ParameterTypeDefaultDescription
target_languagesUnion[List[str], str]The target language code or a list of target language codes. For a list of target languages, refer to target languages. If multiple languages are specified, a translated document is returned for each language.
source_languageOptional[str]NoneThe source language code. If set to None, the source language is auto-detected. For a list of source languages, refer to source languages.
api_keySecretSecret.from_env_var('DEEPL_API_KEY')DeepL API key.
preserve_formattingOptional[bool]NoneControls automatic formatting correction. If set to None, it acts as True to prevent automatic correction of formatting.
split_sentencesLiteral[0, 1, 'nonewlines', None]NoneControls how the translation engine should split input into sentences before translation. Sets whether the translation engine should first split the input into sentences. This is enabled by default.
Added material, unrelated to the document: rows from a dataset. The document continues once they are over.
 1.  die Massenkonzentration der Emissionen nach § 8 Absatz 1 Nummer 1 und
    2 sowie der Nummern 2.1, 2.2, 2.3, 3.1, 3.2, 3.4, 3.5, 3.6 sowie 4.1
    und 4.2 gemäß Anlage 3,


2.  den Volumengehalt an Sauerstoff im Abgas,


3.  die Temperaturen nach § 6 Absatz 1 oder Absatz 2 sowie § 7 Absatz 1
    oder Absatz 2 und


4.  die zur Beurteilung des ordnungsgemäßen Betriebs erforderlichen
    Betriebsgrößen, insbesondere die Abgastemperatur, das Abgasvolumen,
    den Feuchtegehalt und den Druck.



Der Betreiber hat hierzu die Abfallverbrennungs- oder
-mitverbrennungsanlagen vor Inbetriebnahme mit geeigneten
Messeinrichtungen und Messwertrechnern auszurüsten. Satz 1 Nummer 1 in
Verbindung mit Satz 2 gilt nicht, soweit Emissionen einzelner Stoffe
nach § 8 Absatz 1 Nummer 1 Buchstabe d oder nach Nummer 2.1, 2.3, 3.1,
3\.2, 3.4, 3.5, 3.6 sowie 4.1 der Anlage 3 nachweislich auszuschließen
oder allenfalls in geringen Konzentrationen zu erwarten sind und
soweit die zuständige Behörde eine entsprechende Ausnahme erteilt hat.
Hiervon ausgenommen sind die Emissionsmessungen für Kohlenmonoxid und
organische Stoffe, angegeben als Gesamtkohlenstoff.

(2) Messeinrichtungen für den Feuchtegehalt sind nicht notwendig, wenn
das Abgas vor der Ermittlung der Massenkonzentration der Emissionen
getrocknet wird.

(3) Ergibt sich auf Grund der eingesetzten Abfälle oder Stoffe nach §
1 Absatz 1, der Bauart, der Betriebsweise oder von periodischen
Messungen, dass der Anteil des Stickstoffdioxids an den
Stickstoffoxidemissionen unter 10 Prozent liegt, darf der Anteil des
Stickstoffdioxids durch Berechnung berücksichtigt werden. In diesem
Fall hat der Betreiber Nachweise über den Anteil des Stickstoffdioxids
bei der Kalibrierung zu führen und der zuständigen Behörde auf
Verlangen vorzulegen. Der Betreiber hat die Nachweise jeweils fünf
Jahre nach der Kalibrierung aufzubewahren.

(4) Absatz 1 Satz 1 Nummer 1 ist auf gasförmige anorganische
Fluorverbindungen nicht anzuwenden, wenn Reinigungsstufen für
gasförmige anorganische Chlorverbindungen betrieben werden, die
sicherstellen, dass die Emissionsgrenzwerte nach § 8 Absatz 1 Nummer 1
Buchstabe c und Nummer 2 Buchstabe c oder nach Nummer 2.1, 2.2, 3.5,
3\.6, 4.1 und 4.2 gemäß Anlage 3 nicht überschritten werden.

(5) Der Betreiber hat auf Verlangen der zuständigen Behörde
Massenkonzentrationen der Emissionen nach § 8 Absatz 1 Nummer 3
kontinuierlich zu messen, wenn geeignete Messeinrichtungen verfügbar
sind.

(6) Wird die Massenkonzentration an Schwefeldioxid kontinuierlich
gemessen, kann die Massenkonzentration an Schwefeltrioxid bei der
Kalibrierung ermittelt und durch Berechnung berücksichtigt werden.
Possible values are: - 0: 0 means OFF. No splitting at all, whole input is treated as one sentence. Use this option if the input text is already split into sentences, to prevent the engine from splitting the sentence unintentionally. - 1: 1 means ALL. (default) splits on punctuation and on newlines. - 'nonewlines': splits on punctuation only, ignoring newlines.
contextOptional[str]NoneMakes it possible to include additional context that can influence a translation without being translated itself. Providing additional context can potentially improve translation quality, especially for short, low-context source texts such as product names on an e-commerce website, article headlines on a news website, or UI elements. For more information and examples, refer to the API documentation.
formalityLiteral[None, 'less', 'default', 'more', 'prefer_more', 'prefer_less']NoneControls whether translations should lean toward informal or formal language. This feature currently only works for the following languages DE (German), FR (French), IT (Italian), ES (Spanish), NL (Dutch), PL (Polish), PT-BR and PT-PT (Portuguese), JA (Japanese), and RU (Russian). The available options are: - 'less': Translate using informal language. - 'default': Translate using the default formality. - 'more': Translate using formal language. - 'prefer_more': Translate using formal language if the target language supports formality, otherwise use default formality. - 'prefer_less': Translate using informal language if the target language supports formality, otherwise use default formality.
max_retriesOptional[int]5Maximum number of network retries after failed HTTP request. Default retries is set to 5.
glossaryUnion[str, None]None(Optional) glossary ID to use for translation. Must match specified source_lang and target_lang.
tag_handlingLiteral[None, 'xml', 'html']None(Optional) Type of tags to parse before translation, only "xml" and "html" are currently available.
outline_detectionOptional[bool]None(Optional) Set to False to disable automatic tag detection.
non_splitting_tagsUnion[str, List[str], None]None(Optional) XML tags that should not split a sentence.
splitting_tagsUnion[str, List[str], None]None(Optional) XML tags that should split a sentence.
ignore_tagsUnion[str, List[str], None]None(Optional) XML tags containing text that should not be translated.
include_scoreboolTrueWhether to include the original document score in the translated document.

Run Method Parameters

These are the parameters you can configure for the component's run() method. This means you can pass these parameters at query time through the API, in Playground, or when running a job. For details, see Modify Pipeline Parameters at Query Time.

ParameterTypeDefaultDescription
documentsList[Document]List of Haystack documents to be translated.